Finally, Hong Kong’s offshore financial sector has been extremely successful so far, at least when measured by the increase in size. Bank assets-to-GDP ratio has expanded from 462% in 2002 to 846% in 2018. Since the introduction of the currency board in 1983, Hong Kong managed to keep the currency peg and stability amid political risks from time to time.

The dilemma that Hong Kong is facing is the increasing dependence on Mainland China both economically and financially has happened with the HKD pegged to the USD under a strict currency board arrangement. In other words, while shocks to the economy are likely to come from Mainland China, Hong Kong cannot count on any exchange rate or monetary policy due to its dependence and linkages to the FED.

There is no doubt that the current HKD regime has helped Hong Kong build a massive offshore financial centre, but it does not offer any respite if a negative shock affects the economy, which is exactly where we are today. And the same huge size of China’s offshore centre can become a problem if Hong Kong experiences capital outflows as a consequence of recent events. In other words, while Hong Kong forex reserves can cover the monetary base by approximately 2 times, the lack of capital controls implies that capital flows can be very volatile. If we add the fact that deposits in Hong Kong are massive, which amounted to USD 1.7 trillion and equivalent to 469 % of GDP, it seems obvious that forex reserves are not as ample if they need to continue to cover the monetary base in a situation of large deposit withdrawals.

Not only is Hong Kong important to the rest of China, especially in the financial sector, but its intrinsic risk is also even higher than that of other financial centres as it sits on a very rigid monetary regime.
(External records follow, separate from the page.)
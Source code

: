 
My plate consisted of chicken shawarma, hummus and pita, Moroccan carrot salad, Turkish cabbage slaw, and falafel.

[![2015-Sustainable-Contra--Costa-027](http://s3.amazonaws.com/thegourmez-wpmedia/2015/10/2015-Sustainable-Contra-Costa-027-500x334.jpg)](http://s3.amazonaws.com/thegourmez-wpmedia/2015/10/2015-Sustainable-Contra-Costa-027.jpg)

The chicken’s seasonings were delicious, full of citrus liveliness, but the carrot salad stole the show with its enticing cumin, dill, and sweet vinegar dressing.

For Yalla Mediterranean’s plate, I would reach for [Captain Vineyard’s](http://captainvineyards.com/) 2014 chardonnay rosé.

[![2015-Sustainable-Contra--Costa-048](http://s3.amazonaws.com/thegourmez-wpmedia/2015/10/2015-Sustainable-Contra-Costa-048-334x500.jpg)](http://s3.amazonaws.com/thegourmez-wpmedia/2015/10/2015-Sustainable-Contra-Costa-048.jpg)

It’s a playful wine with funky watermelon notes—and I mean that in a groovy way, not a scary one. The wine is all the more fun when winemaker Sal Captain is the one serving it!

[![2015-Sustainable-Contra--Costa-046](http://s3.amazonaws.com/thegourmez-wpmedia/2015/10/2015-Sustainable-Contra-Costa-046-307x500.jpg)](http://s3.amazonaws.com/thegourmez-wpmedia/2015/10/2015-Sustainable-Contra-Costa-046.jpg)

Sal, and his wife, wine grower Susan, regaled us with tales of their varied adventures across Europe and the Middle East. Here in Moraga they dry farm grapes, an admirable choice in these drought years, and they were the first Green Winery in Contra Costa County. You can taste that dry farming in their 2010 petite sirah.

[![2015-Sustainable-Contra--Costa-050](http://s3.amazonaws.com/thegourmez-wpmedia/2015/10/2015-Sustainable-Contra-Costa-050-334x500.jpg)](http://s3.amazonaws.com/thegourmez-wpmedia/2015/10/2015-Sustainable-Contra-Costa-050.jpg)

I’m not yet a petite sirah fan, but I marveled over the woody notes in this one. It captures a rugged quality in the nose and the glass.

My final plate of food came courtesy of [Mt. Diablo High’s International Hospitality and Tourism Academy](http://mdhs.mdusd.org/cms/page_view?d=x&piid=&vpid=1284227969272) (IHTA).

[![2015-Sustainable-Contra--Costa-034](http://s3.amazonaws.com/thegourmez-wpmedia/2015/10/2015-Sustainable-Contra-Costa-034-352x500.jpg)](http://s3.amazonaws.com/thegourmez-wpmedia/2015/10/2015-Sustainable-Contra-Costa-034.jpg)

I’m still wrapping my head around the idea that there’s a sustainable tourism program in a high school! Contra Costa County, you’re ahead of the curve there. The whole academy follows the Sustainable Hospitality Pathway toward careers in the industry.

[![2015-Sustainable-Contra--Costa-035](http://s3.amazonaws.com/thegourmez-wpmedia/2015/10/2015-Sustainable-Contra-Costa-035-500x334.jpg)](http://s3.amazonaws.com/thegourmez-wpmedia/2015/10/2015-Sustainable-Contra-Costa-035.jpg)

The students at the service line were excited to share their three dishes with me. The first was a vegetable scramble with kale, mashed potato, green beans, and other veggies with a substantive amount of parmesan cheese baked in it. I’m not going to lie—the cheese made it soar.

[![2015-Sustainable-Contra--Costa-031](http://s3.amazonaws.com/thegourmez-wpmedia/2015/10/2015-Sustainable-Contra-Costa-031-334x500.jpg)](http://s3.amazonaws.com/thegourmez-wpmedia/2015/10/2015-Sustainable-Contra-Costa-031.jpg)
Beyond Hong Kong’s financial institutions, those who will be the most affected by the arising risks are clearly the Mainland Chinese banks in town.

About the authors

  • Alicia García-Herrero

    Alicia García Herrero is a Senior fellow at Bruegel.

    She is the Chief Economist for Asia Pacific at French investment bank Natixis, based in Hong Kong and is an independent Board Member of AGEAS insurance group. Alicia also serves as a non-resident Senior fellow at the East Asian Institute (EAI) of the National University Singapore (NUS). Alicia is also Adjunct Professor at the Hong Kong University of Science and Technology (HKUST). Finally, Alicia is a Member of the Council of the Focused Ultrasound Foundation (FUF), a Member of the Board of the Center for Asia-Pacific Resilience and Innovation (CAPRI), a member of the Council of Advisors on Economic Affairs to the Spanish Government, a member of the Advisory Board of the Berlin-based Mercator Institute for China Studies (MERICS) and an advisor to the Hong Kong Monetary Authority’s research arm (HKIMR).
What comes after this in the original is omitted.